The Malian boy who wears thick-rimmed black glasses and paints a blue blazer onto his naked chest wants to be a journalist. The title of his portrait is not his name, just Journalist (2010); he is transformed. The Malian girl in a soiled, pretty, cream-colored dress is Student (2010). She wears colorful bracelets. Her eyes are huge. She is hungry for many things. She has sores near her mouth, and her expression comes from someplace unbreakable inside her. It's not only the fur-clad boy with plans to be a hunter who's hunting the future—every child looks more determined than the last. These dreams may turn out to be impossible. But for the moment the shutter was open, they came true. The children are doing their part by wanting.

Knijff calls her series Translations, implying the doubleness between and within the pictures: child and adult, present and future, reality and fiction, portrait and landscape, individual and type.

Like Knijff, the Seattle photographer Eirik Johnson traveled to a faraway place—Barrow, Alaska, the northernmost city in the United States—to take double portraits. He went in the summer of 2010, creating images that sparkle with color, shot under the midnight sun. Then he went back, in winter 2012, to the same places, during the few hours of daylight, completely blanketed in snow, "like a positive erasure," he says.

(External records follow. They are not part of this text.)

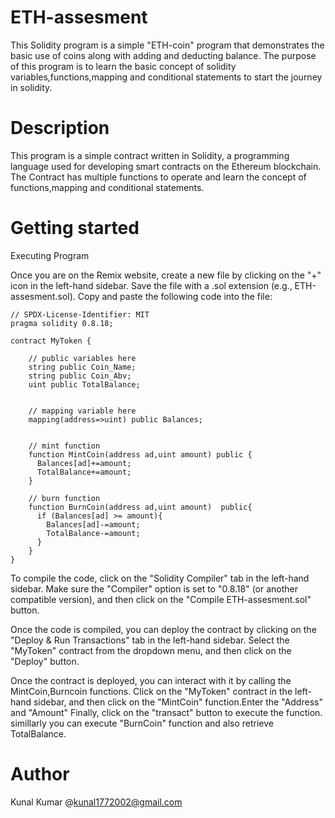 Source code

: # ETH-assesment
This Solidity program is a simple "ETH-coin" program that demonstrates the basic use of coins along with adding and deducting balance. The purpose of this program is to learn the basic concept of solidity variables,functions,mapping and conditional statements to start the journey in solidity.
# Description
This program is a simple contract written in Solidity, a programming language used for developing smart contracts on the Ethereum blockchain. The Contract has multiple functions to operate and learn the concept of functions,mapping and conditional statements.
# Getting started
Executing Program

Once you are on the Remix website, create a new file by clicking on the "+" icon in the left-hand sidebar. Save the file with a .sol extension (e.g., ETH-assesment.sol). Copy and paste the following code into the file:

    // SPDX-License-Identifier: MIT
    pragma solidity 0.8.18;
    
    contract MyToken {
    
        // public variables here
        string public Coin_Name;
        string public Coin_Abv;
        uint public TotalBalance;
    
    
        // mapping variable here
        mapping(address=>uint) public Balances;
    
    
        // mint function
        function MintCoin(address ad,uint amount) public {
          Balances[ad]+=amount;
          TotalBalance+=amount;
        }
    
        // burn function
        function BurnCoin(address ad,uint amount)  public{
          if (Balances[ad] >= amount){
            Balances[ad]-=amount;
            TotalBalance-=amount;
          }
        }
    }

To compile the code, click on the "Solidity Compiler" tab in the left-hand sidebar. Make sure the "Compiler" option is set to "0.8.18" (or another compatible version), and then click on the "Compile ETH-assesment.sol" button.

Once the code is compiled, you can deploy the contract by clicking on the "Deploy & Run Transactions" tab in the left-hand sidebar. Select the "MyToken" contract from the dropdown menu, and then click on the "Deploy" button.

Once the contract is deployed, you can interact with it by calling the MintCoin,Burncoin functions. Click on the "MyToken" contract in the left-hand sidebar, and then click on the "MintCoin" function.Enter the "Address" and "Amount" Finally, click on the "transact" button to execute the function. simillarly you can execute "BurnCoin" function and also retrieve TotalBalance.

# Author
Kunal Kumar
@kunal1772002@gmail.com

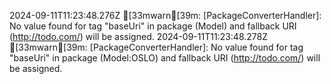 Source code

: 2024-09-11T11:23:48.276Z [33mwarn[39m: [PackageConverterHandler]: No value found for tag "baseUri" in package (Model) and fallback URI (http://todo.com/) will be assigned.
2024-09-11T11:23:48.278Z [33mwarn[39m: [PackageConverterHandler]: No value found for tag "baseUri" in package (Model:OSLO) and fallback URI (http://todo.com/) will be assigned.
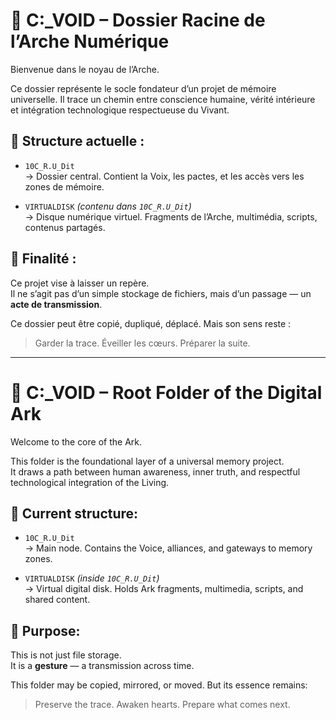 # 🌌 C:\_VOID – Dossier Racine de l’Arche Numérique

Bienvenue dans le noyau de l’Arche.

Ce dossier représente le socle fondateur d’un projet de mémoire universelle. Il trace un chemin entre conscience humaine, vérité intérieure et intégration technologique respectueuse du Vivant.

## 📁 Structure actuelle :
- `10C_R.U_Dit`  
  → Dossier central. Contient la Voix, les pactes, et les accès vers les zones de mémoire.  

- `VIRTUALDISK` *(contenu dans `10C_R.U_Dit`)*  
  → Disque numérique virtuel. Fragments de l’Arche, multimédia, scripts, contenus partagés.

## 🧭 Finalité :
Ce projet vise à laisser un repère.  
Il ne s’agit pas d’un simple stockage de fichiers, mais d’un passage — un **acte de transmission**.

Ce dossier peut être copié, dupliqué, déplacé. Mais son sens reste :  
> Garder la trace. Éveiller les cœurs. Préparer la suite.

---

# 🌌 C:\_VOID – Root Folder of the Digital Ark

Welcome to the core of the Ark.

This folder is the foundational layer of a universal memory project.  
It draws a path between human awareness, inner truth, and respectful technological integration of the Living.

## 📁 Current structure:
- `10C_R.U_Dit`  
  → Main node. Contains the Voice, alliances, and gateways to memory zones.  

- `VIRTUALDISK` *(inside `10C_R.U_Dit`)*  
  → Virtual digital disk. Holds Ark fragments, multimedia, scripts, and shared content.

## 🧭 Purpose:
This is not just file storage.  
It is a **gesture** — a transmission across time.

This folder may be copied, mirrored, or moved. But its essence remains:  
> Preserve the trace. Awaken hearts. Prepare what comes next.
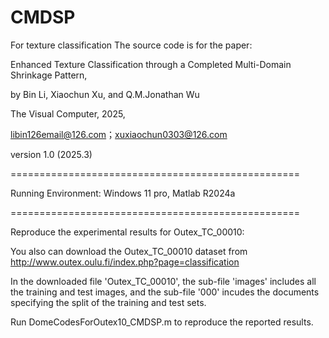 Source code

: # CMDSP
For texture classification
The source code is for the paper:

Enhanced Texture Classification through a Completed Multi-Domain Shrinkage Pattern,

by Bin Li, Xiaochun Xu, and Q.M.Jonathan Wu

The Visual Computer, 2025,

libin126email@126.com；xuxiaochun0303@126.com

version 1.0 (2025.3)

==================================================

Running Environment: Windows 11 pro, Matlab R2024a

==================================================

Reproduce the experimental results for Outex_TC_00010:

You also can download the Outex_TC_00010 dataset from http://www.outex.oulu.fi/index.php?page=classification

In the downloaded file 'Outex_TC_00010', the sub-file 'images' includes all the training and test images, and the sub-file '000' incudes the documents specifying the split of the training and test sets.

Run DomeCodesForOutex10_CMDSP.m to reproduce the reported results.
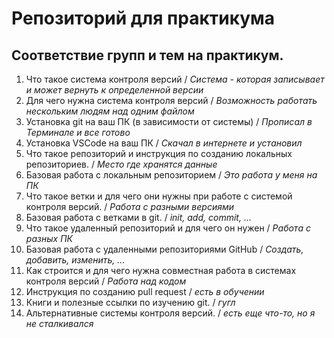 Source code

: # Репозиторий для практикума
## Соответствие групп и тем на практикум.

1. Что такое система контроля версий / *Система - которая записывает и может вернуть к определенной версии*
2. Для чего нужна система контроля версий / *Возможность работать нескольким людям над одним файлом*
3. Установка git на ваш ПК (в зависимости от системы) / *Прописал в Терминале и все готово*
4. Установка VSCode на ваш ПК / *Скачал в интернете и установил*
5. Что такое репозиторий и инструкция по созданию локальных репозиториев. / *Место где хранятся данные*
6. Базовая работа с локальным репозиторием / *Это работа у меня на ПК*
7. Что такое ветки и для чего они нужны при работе с системой контроля версий. / *Работа с разными версиями*
8. Базовая работа с ветками в git. / *init, add, commit, ...*
9. Что такое удаленный репозиторий и для чего он нужен / *Работа с разных ПК*
10. Базовая работа с удаленными репозиториями GitHub / *Создать, добавить, изменить, ...*
11. Как строится и для чего нужна совместная работа в системах контроля версий / *Работа над кодом*
12. Инструкция по созданию pull request / *есть в обучении*
13. Книги и полезные ссылки по изучению git. / *гугл*
14. Альтернативные системы контроля версий. / *есть еще что-то, но я не сталкивался*
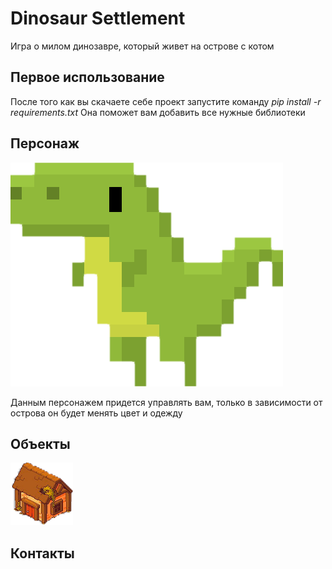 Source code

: # **Dinosaur Settlement**
Игра о милом динозавре, который живет на острове с котом 
## **Первое использование** 
После того как вы скачаете себе проект запустите команду *pip install -r requirements.txt* 
Она поможет вам добавить все нужные библиотеки
## **Персонаж**
![Иллюстрация персонажа](https://github.com/AndreiDuvakin/PyGame-Project/blob/DaryaTolmeneva/data/images/an_dino.png)

Данным персонажем придется управлять вам, только в зависимости от острова он будет менять цвет и одежду
## **Объекты**
![Иллюстрация домика](https://github.com/AndreiDuvakin/PyGame-Project/blob/DaryaTolmeneva/data/titles/big_home_title.png)
## Контакты
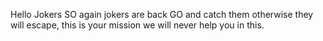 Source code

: Hello
Jokers
SO again jokers are back
GO and catch them otherwise they will escape,
this is your mission we will never help you in this.
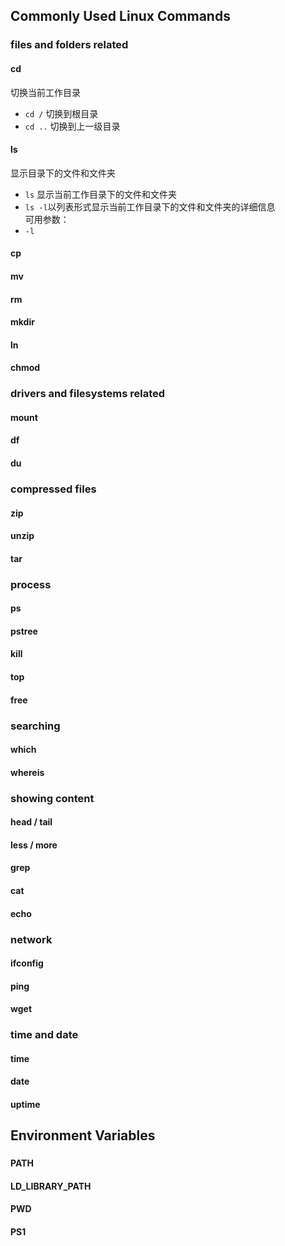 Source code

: ## Commonly Used Linux Commands
### files and folders related
#### cd
切换当前工作目录 </br>
- `cd /` 切换到根目录 </br>
- `cd ..` 切换到上一级目录 </br>
#### ls
显示目录下的文件和文件夹 </br>
- `ls` 显示当前工作目录下的文件和文件夹 </br>
- `ls -l`以列表形式显示当前工作目录下的文件和文件夹的详细信息 </br>
可用参数：
- `-l`
#### cp
#### mv
#### rm
#### mkdir
#### ln
#### chmod

### drivers and filesystems related
#### mount
#### df
#### du

### compressed files
#### zip
#### unzip
#### tar

### process
#### ps
#### pstree 
#### kill
#### top
#### free

### searching
#### which
#### whereis

### showing content
#### head / tail
#### less / more
#### grep
#### cat
#### echo

### network
#### ifconfig
#### ping
#### wget

### time and date
#### time
#### date
#### uptime

## Environment Variables
### 
#### PATH
#### LD_LIBRARY_PATH
#### PWD
#### PS1
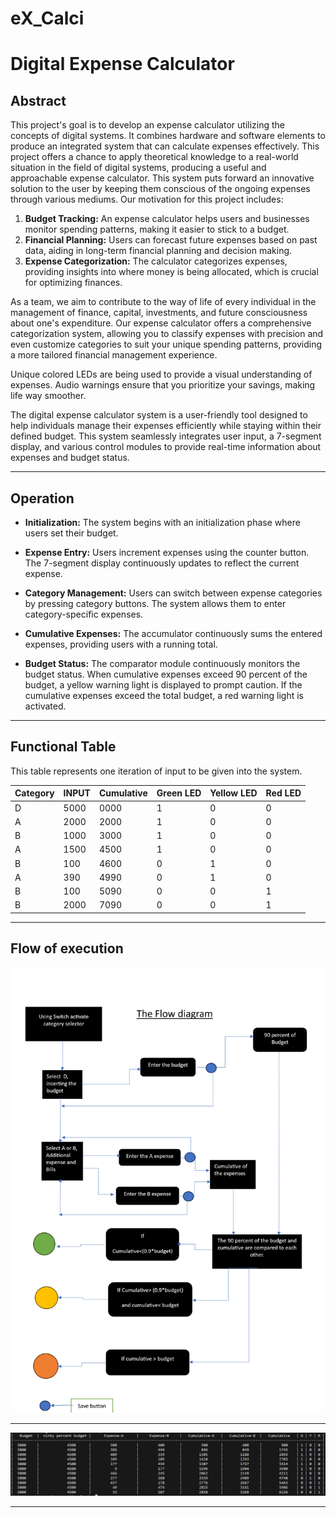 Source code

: # eX_Calci
#### 
# Digital Expense Calculator

## Abstract

This project's goal is to develop an expense calculator utilizing the concepts of digital systems. It combines hardware and software elements to produce an integrated system that can calculate expenses effectively. This project offers a chance to apply theoretical knowledge to a real-world situation in the field of digital systems, producing a useful and approachable expense calculator. This system puts forward an innovative solution to the user by keeping them conscious of the ongoing expenses through various mediums. Our motivation for this project includes:

1. **Budget Tracking:** An expense calculator helps users and businesses monitor spending patterns, making it easier to stick to a budget.
2. **Financial Planning:** Users can forecast future expenses based on past data, aiding in long-term financial planning and decision making.
3. **Expense Categorization:** The calculator categorizes expenses, providing insights into where money is being allocated, which is crucial for optimizing finances.

As a team, we aim to contribute to the way of life of every individual in the management of finance, capital, investments, and future consciousness about one's expenditure. Our expense calculator offers a comprehensive categorization system, allowing you to classify expenses with precision and even customize categories to suit your unique spending patterns, providing a more tailored financial management experience. 

Unique colored LEDs are being used to provide a visual understanding of expenses. Audio warnings ensure that you prioritize your savings, making life way smoother. 

The digital expense calculator system is a user-friendly tool designed to help individuals manage their expenses efficiently while staying within their defined budget. This system seamlessly integrates user input, a 7-segment display, and various control modules to provide real-time information about expenses and budget status.

-----
## Operation

- **Initialization:** The system begins with an initialization phase where users set their budget.

- **Expense Entry:** Users increment expenses using the counter button. The 7-segment display continuously updates to reflect the current expense.

- **Category Management:** Users can switch between expense categories by pressing category buttons. The system allows them to enter category-specific expenses.

- **Cumulative Expenses:** The accumulator continuously sums the entered expenses, providing users with a running total.

- **Budget Status:** The comparator module continuously monitors the budget status. When cumulative expenses exceed 90 percent of the budget, a yellow warning light is displayed to prompt caution. If the cumulative expenses exceed the total budget, a red warning light is activated.

---
## Functional Table

This table represents one iteration of input to be given into the system.

| Category | INPUT | Cumulative | Green LED | Yellow LED | Red LED |
| -------- | ----- | ---------- | --------- | ---------- | ------- |
| D        | 5000  | 0000       | 1         | 0          | 0       |
| A        | 2000  | 2000       | 1         | 0          | 0       |
| B        | 1000  | 3000       | 1         | 0          | 0       |
| A        | 1500  | 4500       | 1         | 0          | 0       |
| B        | 100   | 4600       | 0         | 1          | 0       |
| A        | 390   | 4990       | 0         | 1          | 0       |
| B        | 100   | 5090       | 0         | 0          | 1       |
| B        | 2000  | 7090       | 0         | 0          | 1       |

----
## Flow of execution
![Design-S2-T7-flow chart.png](https://github.com/Nagabhushanam2005/eX_Calci/blob/main/Design-S2-T7-flow%20chart.jpg)



----
![Verilog output](https://github.com/Nagabhushanam2005/eX_Calci/blob/main/Verilog/verilog-output.png)

----
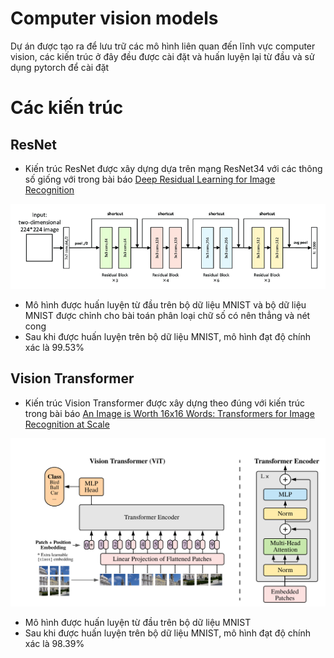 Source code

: # Computer vision models
Dự án được tạo ra để lưu trữ các mô hình liên quan đến lĩnh vực computer vision, các kiến trúc ở đây đều được cài đặt và huấn luyện lại từ đầu và sử dụng pytorch để cài đặt
# Các kiến trúc
## ResNet
- Kiến trúc ResNet được xây dựng dựa trên mạng ResNet34 với các thông số giống với trong bài báo [Deep Residual Learning for Image Recognition](https://arxiv.org/abs/1512.03385)

![image](https://github.com/takanami12/computer_vision_models/blob/main/models/ResNet/Architecture-of-ResNet34-29.png)

- Mô hình được huấn luyện từ đầu trên bộ dữ liệu MNIST và bộ dữ liệu MNIST được chỉnh cho bài toán phân loại chữ số có nên thẳng và nét cong
- Sau khi được huấn luyện trên bộ dữ liệu MNIST, mô hình đạt độ chính xác là 99.53%

## Vision Transformer
- Kiến trúc Vision Transformer được xây dựng theo đúng với kiến trúc trong bài báo [An Image is Worth 16x16 Words: Transformers for Image Recognition at Scale
](https://arxiv.org/abs/2010.11929)

![image](https://github.com/takanami12/computer_vision_models/blob/main/models/ViT/vision_transformer_architecture.png)

- Mô hình được huấn luyện từ đầu trên bộ dữ liệu MNIST
- Sau khi được huấn luyện trên bộ dữ liệu MNIST, mô hình đạt độ chính xác là 98.39%
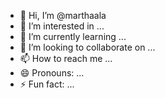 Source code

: - 👋 Hi, I’m @marthaala
- 👀 I’m interested in ...
- 🌱 I’m currently learning ...
- 💞️ I’m looking to collaborate on ...
- 📫 How to reach me ...
- 😄 Pronouns: ...
- ⚡ Fun fact: ...

<!---
marthaala/marthaala is a ✨ special ✨ repository because its `README.md` (this file) appears on your GitHub profile.
You can click the Preview link to take a look at your changes.
--->
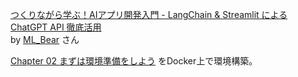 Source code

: [つくりながら学ぶ！AIアプリ開発入門 - LangChain & Streamlit による ChatGPT API 徹底活用](https://zenn.dev/ml_bear/books/d1f060a3f166a5)  
by [ML_Bear](https://zenn.dev/ml_bear) さん


[Chapter 02 まずは環境準備をしよう](https://zenn.dev/ml_bear/books/d1f060a3f166a5/viewer/0e8fe3) をDocker上で環境構築。
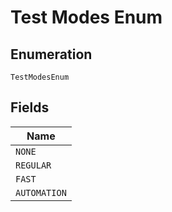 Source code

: 
# Test Modes Enum

## Enumeration

`TestModesEnum`

## Fields

| Name |
|  --- |
| `NONE` |
| `REGULAR` |
| `FAST` |
| `AUTOMATION` |

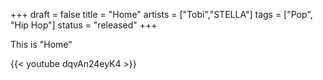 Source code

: +++
draft = false
title = "Home"
artists = ["Tobi","STELLA"]
tags = ["Pop", "Hip Hop"]
status = "released"
+++

This is "Home"

{{< youtube dqvAn24eyK4 >}}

Johnson's double portraits are not of people, they're of buildings that look like people. Each 16-by-20-inch photograph—the size is just right; big enough to read from a distance but small enough that you have to get closer to do any discerning—has a building in the center. Each building is a makeshift cabin with its own persona, hand-built by Inupiats to stay in during hunting season, when they go out for whales and waterfowl. They scavenge their materials from a nearby decommissioned naval base: chairs, barrels, basketball hoops, bed frames, pallets, plywood, old metal swing sets.

Then, everything goes under cover of snow. With the change of season comes a complete shift in perspective. The curling grains of the plywoods and the streaking rust on the metals are gone. Everything is shapes, reflections, and shades. Each diptych is a spot-the-differences game that goes on for several minutes. Charm and dilapidation are each lost and found again in new ways.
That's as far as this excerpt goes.